(Plain-text document sources)
************
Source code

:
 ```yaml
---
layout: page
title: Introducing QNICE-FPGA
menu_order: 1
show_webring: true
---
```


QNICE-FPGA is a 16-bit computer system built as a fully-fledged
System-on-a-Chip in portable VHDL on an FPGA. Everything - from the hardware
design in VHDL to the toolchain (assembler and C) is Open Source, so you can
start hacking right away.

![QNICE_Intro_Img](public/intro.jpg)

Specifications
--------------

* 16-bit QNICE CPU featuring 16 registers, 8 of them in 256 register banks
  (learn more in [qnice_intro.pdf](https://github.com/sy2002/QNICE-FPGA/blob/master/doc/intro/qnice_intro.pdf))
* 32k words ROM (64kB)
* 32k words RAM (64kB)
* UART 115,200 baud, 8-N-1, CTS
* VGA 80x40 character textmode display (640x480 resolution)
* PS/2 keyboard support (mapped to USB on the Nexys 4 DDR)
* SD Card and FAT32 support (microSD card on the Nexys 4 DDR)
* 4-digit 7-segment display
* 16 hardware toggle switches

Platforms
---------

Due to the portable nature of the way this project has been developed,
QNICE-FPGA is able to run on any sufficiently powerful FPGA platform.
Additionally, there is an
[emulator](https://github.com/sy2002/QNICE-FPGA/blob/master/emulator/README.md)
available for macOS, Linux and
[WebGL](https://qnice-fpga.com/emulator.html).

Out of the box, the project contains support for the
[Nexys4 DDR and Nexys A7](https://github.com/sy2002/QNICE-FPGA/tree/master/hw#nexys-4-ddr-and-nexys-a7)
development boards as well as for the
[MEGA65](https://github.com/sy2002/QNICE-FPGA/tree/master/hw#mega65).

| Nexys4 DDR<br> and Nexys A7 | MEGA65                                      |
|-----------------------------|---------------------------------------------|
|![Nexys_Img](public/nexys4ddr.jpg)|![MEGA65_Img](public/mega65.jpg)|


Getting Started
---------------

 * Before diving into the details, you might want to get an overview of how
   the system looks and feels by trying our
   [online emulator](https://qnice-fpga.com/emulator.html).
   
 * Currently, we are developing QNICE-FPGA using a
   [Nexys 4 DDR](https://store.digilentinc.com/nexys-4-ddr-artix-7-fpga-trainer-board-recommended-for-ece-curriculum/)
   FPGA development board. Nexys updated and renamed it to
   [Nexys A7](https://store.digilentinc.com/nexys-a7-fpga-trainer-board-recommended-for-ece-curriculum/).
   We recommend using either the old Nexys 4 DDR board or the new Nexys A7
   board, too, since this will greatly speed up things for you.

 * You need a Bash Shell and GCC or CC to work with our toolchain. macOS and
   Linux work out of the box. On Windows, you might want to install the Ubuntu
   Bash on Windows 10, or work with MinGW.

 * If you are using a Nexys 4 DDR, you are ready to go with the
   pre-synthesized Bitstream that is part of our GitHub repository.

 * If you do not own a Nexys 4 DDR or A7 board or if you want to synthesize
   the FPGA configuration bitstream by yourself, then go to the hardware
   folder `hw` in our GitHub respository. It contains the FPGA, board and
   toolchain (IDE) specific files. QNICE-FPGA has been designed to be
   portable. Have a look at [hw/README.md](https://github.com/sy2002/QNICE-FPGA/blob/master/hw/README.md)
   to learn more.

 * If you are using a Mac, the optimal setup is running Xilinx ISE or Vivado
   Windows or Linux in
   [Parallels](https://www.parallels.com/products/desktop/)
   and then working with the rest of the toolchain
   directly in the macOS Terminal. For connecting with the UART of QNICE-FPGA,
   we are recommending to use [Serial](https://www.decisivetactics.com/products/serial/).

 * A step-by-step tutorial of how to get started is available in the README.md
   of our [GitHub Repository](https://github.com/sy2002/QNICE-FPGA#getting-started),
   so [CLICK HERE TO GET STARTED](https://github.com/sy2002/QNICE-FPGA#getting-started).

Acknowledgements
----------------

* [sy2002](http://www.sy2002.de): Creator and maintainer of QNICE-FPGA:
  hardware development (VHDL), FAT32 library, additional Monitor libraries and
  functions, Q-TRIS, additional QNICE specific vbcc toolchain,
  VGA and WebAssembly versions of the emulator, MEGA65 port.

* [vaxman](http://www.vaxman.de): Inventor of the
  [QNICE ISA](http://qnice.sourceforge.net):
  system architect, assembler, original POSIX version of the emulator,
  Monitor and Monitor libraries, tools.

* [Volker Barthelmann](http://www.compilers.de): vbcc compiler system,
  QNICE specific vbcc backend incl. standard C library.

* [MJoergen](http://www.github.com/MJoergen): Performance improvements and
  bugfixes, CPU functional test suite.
************
Problem details
Word for word, copy out the records.

Response box
Source code

:
 ```yaml
---
layout: page
title: Introducing QNICE-FPGA
menu_order: 1
show_webring: true
---
```


QNICE-FPGA is a 16-bit computer system built as a fully-fledged
System-on-a-Chip in portable VHDL on an FPGA. Everything - from the hardware
design in VHDL to the toolchain (assembler and C) is Open Source, so you can
start hacking right away.

![QNICE_Intro_Img](public/intro.jpg)

Specifications
--------------

* 16-bit QNICE CPU featuring 16 registers, 8 of them in 256 register banks
  (learn more in [qnice_intro.pdf](https://github.com/sy2002/QNICE-FPGA/blob/master/doc/intro/qnice_intro.pdf))
* 32k words ROM (64kB)
* 32k words RAM (64kB)
* UART 115,200 baud, 8-N-1, CTS
* VGA 80x40 character textmode display (640x480 resolution)
* PS/2 keyboard support (mapped to USB on the Nexys 4 DDR)
* SD Card and FAT32 support (microSD card on the Nexys 4 DDR)
* 4-digit 7-segment display
* 16 hardware toggle switches

Platforms
---------

Due to the portable nature of the way this project has been developed,
QNICE-FPGA is able to run on any sufficiently powerful FPGA platform.
Additionally, there is an
[emulator](https://github.com/sy2002/QNICE-FPGA/blob/master/emulator/README.md)
available for macOS, Linux and
[WebGL](https://qnice-fpga.com/emulator.html).

Out of the box, the project contains support for the
[Nexys4 DDR and Nexys A7](https://github.com/sy2002/QNICE-FPGA/tree/master/hw#nexys-4-ddr-and-nexys-a7)
development boards as well as for the
[MEGA65](https://github.com/sy2002/QNICE-FPGA/tree/master/hw#mega65).

| Nexys4 DDR<br> and Nexys A7 | MEGA65                                      |
|-----------------------------|---------------------------------------------|
|![Nexys_Img](public/nexys4ddr.jpg)|![MEGA65_Img](public/mega65.jpg)|


Getting Started
---------------

 * Before diving into the details, you might want to get an overview of how
   the system looks and feels by trying our
   [online emulator](https://qnice-fpga.com/emulator.html).
   
 * Currently, we are developing QNICE-FPGA using a
   [Nexys 4 DDR](https://store.digilentinc.com/nexys-4-ddr-artix-7-fpga-trainer-board-recommended-for-ece-curriculum/)
   FPGA development board. Nexys updated and renamed it to
   [Nexys A7](https://store.digilentinc.com/nexys-a7-fpga-trainer-board-recommended-for-ece-curriculum/).
   We recommend using either the old Nexys 4 DDR board or the new Nexys A7
   board, too, since this will greatly speed up things for you.

 * You need a Bash Shell and GCC or CC to work with our toolchain. macOS and
   Linux work out of the box. On Windows, you might want to install the Ubuntu
   Bash on Windows 10, or work with MinGW.

 * If you are using a Nexys 4 DDR, you are ready to go with the
   pre-synthesized Bitstream that is part of our GitHub repository.

 * If you do not own a Nexys 4 DDR or A7 board or if you want to synthesize
   the FPGA configuration bitstream by yourself, then go to the hardware
   folder `hw` in our GitHub respository. It contains the FPGA, board and
   toolchain (IDE) specific files. QNICE-FPGA has been designed to be
   portable. Have a look at [hw/README.md](https://github.com/sy2002/QNICE-FPGA/blob/master/hw/README.md)
   to learn more.

 * If you are using a Mac, the optimal setup is running Xilinx ISE or Vivado
   Windows or Linux in
   [Parallels](https://www.parallels.com/products/desktop/)
   and then working with the rest of the toolchain
   directly in the macOS Terminal. For connecting with the UART of QNICE-FPGA,
   we are recommending to use [Serial](https://www.decisivetactics.com/products/serial/).

 * A step-by-step tutorial of how to get started is available in the README.md
   of our [GitHub Repository](https://github.com/sy2002/QNICE-FPGA#getting-started),
   so [CLICK HERE TO GET STARTED](https://github.com/sy2002/QNICE-FPGA#getting-started).

Acknowledgements
----------------

* [sy2002](http://www.sy2002.de): Creator and maintainer of QNICE-FPGA:
  hardware development (VHDL), FAT32 library, additional Monitor libraries and
  functions, Q-TRIS, additional QNICE specific vbcc toolchain,
  VGA and WebAssembly versions of the emulator, MEGA65 port.

* [vaxman](http://www.vaxman.de): Inventor of the
  [QNICE ISA](http://qnice.sourceforge.net):
  system architect, assembler, original POSIX version of the emulator,
  Monitor and Monitor libraries, tools.

* [Volker Barthelmann](http://www.compilers.de): vbcc compiler system,
  QNICE specific vbcc backend incl. standard C library.

* [MJoergen](http://www.github.com/MJoergen): Performance improvements and
  bugfixes, CPU functional test suite.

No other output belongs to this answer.